Rep. Abrami, who remains vocally opposed to legalization, will continue to control the path of the bill as head of the House Ways and Means Committee.
“House leaders should be ashamed of themselves for subverting the will of Granite Staters and failing to send this bill to the Senate,” Matt Simon, MPP’s New England political director said in a statement today. MPP announced that it has launched a petition at Change.org calling for Rep. Patrick Abrami to be replaced as chairman of the commission due to his biases and misrepresentation of testimony heard by the commission to lawmakers. “The petition reached 500 signatures earlier today.”
Eight states have enacted laws legalizing and regulating marijuana for adult use, including Massachusetts and Maine. Limited home cultivation is legal in seven of those states, along with Vermont and the District of Columbia. More than 20 states, including nearby Connecticut, New Jersey, and Rhode Island, are considering bills to make marijuana legal for adults this year.
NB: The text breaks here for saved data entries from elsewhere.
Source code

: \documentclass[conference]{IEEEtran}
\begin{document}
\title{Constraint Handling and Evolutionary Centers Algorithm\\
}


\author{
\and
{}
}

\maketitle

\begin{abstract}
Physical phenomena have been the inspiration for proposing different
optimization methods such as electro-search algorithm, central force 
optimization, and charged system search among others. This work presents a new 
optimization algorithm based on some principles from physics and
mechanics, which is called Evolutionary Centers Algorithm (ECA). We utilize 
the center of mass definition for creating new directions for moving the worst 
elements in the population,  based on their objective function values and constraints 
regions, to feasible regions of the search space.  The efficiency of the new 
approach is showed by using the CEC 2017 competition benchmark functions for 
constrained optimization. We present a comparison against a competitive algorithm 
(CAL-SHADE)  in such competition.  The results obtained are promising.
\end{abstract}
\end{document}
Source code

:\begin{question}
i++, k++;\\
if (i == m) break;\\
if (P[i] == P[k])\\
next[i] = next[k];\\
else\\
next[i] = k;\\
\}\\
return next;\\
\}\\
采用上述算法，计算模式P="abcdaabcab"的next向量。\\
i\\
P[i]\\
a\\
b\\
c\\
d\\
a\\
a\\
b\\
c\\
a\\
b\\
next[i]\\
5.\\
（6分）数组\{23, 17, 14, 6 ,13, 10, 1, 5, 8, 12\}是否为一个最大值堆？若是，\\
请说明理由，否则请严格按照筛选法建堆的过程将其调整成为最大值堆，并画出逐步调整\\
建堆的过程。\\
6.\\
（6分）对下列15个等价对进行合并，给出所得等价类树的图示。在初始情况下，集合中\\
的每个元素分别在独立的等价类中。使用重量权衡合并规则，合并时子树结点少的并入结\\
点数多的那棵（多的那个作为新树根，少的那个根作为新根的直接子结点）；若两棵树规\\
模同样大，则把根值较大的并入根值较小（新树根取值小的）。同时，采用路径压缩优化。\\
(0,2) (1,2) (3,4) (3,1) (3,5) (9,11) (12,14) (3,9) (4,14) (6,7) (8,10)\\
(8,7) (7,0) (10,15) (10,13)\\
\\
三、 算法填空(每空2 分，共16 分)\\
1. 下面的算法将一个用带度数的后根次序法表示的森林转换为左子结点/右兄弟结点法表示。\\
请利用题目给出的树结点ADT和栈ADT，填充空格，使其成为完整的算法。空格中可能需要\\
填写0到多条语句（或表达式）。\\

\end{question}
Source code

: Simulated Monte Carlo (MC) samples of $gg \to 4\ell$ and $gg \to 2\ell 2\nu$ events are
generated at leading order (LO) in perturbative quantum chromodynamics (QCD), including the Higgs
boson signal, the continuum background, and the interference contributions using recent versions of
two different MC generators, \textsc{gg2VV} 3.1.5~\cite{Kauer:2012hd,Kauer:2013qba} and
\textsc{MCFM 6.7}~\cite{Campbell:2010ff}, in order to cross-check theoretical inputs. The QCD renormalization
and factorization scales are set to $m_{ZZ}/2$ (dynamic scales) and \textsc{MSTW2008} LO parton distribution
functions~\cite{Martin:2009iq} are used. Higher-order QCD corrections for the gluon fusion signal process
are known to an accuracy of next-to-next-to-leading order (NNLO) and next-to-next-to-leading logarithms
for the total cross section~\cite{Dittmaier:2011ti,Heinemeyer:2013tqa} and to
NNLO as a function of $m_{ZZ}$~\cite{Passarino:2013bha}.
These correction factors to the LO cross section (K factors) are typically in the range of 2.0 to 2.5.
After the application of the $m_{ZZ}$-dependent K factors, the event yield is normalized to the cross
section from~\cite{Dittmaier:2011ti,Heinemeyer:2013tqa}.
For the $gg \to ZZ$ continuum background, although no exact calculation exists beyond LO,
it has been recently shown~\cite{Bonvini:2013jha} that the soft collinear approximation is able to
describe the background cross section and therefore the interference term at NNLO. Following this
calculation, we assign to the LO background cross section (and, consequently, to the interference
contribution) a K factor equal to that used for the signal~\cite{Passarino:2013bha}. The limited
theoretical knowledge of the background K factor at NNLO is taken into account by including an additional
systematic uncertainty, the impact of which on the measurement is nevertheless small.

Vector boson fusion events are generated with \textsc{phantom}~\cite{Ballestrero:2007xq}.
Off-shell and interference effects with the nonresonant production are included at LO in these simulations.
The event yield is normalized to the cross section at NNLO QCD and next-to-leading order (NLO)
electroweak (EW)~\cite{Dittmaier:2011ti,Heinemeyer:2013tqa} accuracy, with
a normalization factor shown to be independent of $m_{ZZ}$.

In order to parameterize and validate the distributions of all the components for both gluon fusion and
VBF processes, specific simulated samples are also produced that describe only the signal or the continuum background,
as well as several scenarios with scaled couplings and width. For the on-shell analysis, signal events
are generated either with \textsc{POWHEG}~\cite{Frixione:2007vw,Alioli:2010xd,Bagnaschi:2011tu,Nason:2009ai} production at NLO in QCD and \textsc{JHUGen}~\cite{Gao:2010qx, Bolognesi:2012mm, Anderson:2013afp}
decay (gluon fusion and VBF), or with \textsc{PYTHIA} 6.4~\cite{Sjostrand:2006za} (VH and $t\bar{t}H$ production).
A poll conducted by the University of New Hampshire Survey Center in April and May of 2017 found that 68% of Granite Staters support legalizing marijuana. New Hampshire cannabis advocates are encouraged to contact their state representatives to urge them to reconsider the measure. Simon invites the public to sign the petition and visit MPP’s website to learn how they can support legalization efforts in their state. Simon concluded, “As election season approaches, voters will surely study today’s roll call vote with great interest.”